The benign tradition of rock festivals was by now so well established that the media at first could not imagine this one being any different. The following Monday’s San Francisco Chronicle hailed Altamont as a brilliant success, only slightly marred by the stabbing of Meredith Hunter and the accidental deaths of three other male spectators (two accidentally run over by a car as they lay in sleeping bags, the third drowned in an irrigation ditch). Back in Britain in the run-up to Christmas—all the more frenetic for also being the run-up to a new decade—Fleet Street reported yet another triumph for peaceful youth power to set alongside Woodstock, Bob Dylan on the Isle of Wight, and, of course, the Stones in Hyde Park.
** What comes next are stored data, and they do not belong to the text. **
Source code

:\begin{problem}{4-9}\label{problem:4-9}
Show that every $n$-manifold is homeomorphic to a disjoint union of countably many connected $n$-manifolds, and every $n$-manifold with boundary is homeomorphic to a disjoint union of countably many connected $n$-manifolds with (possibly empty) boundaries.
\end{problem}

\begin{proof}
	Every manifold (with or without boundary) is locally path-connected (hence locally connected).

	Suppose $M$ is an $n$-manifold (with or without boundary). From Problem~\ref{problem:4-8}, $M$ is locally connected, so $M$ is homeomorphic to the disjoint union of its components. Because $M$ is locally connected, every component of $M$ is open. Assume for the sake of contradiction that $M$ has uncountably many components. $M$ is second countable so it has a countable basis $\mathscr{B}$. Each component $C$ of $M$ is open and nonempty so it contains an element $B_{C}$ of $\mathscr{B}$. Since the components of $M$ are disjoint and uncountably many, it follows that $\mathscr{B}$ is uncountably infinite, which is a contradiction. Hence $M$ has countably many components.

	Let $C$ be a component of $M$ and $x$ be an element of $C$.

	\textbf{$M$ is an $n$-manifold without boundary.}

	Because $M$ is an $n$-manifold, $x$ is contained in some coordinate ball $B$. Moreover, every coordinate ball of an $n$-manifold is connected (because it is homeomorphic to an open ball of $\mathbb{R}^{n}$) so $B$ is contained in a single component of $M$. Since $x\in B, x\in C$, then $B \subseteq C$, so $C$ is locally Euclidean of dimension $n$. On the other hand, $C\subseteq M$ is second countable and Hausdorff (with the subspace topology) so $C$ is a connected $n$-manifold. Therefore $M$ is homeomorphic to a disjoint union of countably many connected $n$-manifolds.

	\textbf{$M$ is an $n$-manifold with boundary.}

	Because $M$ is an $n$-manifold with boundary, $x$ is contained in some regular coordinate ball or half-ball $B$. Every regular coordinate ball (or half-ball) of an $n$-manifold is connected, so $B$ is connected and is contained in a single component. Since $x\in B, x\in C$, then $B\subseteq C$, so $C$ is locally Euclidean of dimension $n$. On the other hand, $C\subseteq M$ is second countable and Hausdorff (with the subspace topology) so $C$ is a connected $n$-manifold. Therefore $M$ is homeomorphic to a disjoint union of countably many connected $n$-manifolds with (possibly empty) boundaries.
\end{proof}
Exhausted and harrowed, even the usually honest, outspoken Keith was not in a mood to argue, telling reporters at Heathrow that Altamont had been “basically well organized, but people were tired and a few tempers got frayed.”
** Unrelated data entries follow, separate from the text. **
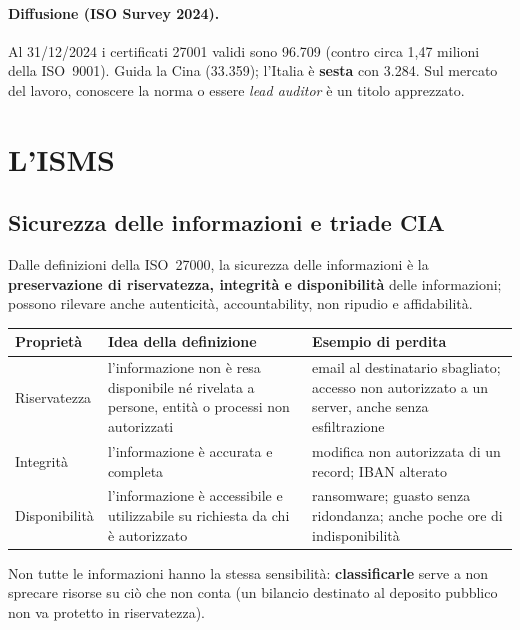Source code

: \paragraph{Diffusione (ISO Survey 2024).} Al 31/12/2024 i certificati 27001 validi sono 96.709 (contro circa
1,47 milioni della ISO~9001). Guida la Cina (33.359); l'Italia è \textbf{sesta} con 3.284. Sul mercato del
lavoro, conoscere la norma o essere \emph{lead auditor} è un titolo apprezzato.

\section{L'ISMS}
\label{sec:iso-isms}

\subsection{Sicurezza delle informazioni e triade CIA}
Dalle definizioni della ISO~27000, la sicurezza delle informazioni è la \textbf{preservazione di
riservatezza, integrità e disponibilità} delle informazioni; possono rilevare anche autenticità,
accountability, non ripudio e affidabilità.
\begin{center}
\small
\begin{tabularx}{\linewidth}{>{\raggedright\arraybackslash}p{2.6cm} X X}
\toprule
\textbf{Proprietà} & \textbf{Idea della definizione} & \textbf{Esempio di perdita}\\
\midrule
Riservatezza & l'informazione non è resa disponibile né rivelata a persone, entità o processi non
  autorizzati & email al destinatario sbagliato; accesso non autorizzato a un server, anche senza
  esfiltrazione\\
Integrità & l'informazione è accurata e completa & modifica non autorizzata di un record; IBAN alterato\\
Disponibilità & l'informazione è accessibile e utilizzabile su richiesta da chi è autorizzato & ransomware;
  guasto senza ridondanza; anche poche ore di indisponibilità\\
\bottomrule
\end{tabularx}
\end{center}
\noindent Non tutte le informazioni hanno la stessa sensibilità: \textbf{classificarle} serve a non sprecare
risorse su ciò che non conta (un bilancio destinato al deposito pubblico non va protetto in riservatezza).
It was only over the next week that the full, grisly story of the festival began to be pieced together. Audience members by the hundreds phoned in to San Francisco music radio stations, like KSAN, to complain about the lack of proper facilities, the unchecked circulation of bad drugs, and the numerous other acts of random, unprovoked violence by the Hell’s Angels that had preceded Hunter’s knifing. In the process, those who had conceived the event—the Grateful Dead and their radical pals like Emmett Grogan—were forgotten. Multi-act Altamont turned into a Rolling Stones concert for which they, and in particular Mick, bore the whole blame.

For the Chronicle’s Ralph J. Gleason, this attempt to give something back to their fans had damaged the spirit of rock far worse than the “greed” for which he had previously condemned them. Altamont, wrote Gleason, symbolized “the end of rock’s innocence, a warning that the vast amount of energy contained in the music and its immense worldwide audience had elements of danger … And it seemed significant that all this was presided over [sic] by the greatest live performer in rock history, Mick Jagger.”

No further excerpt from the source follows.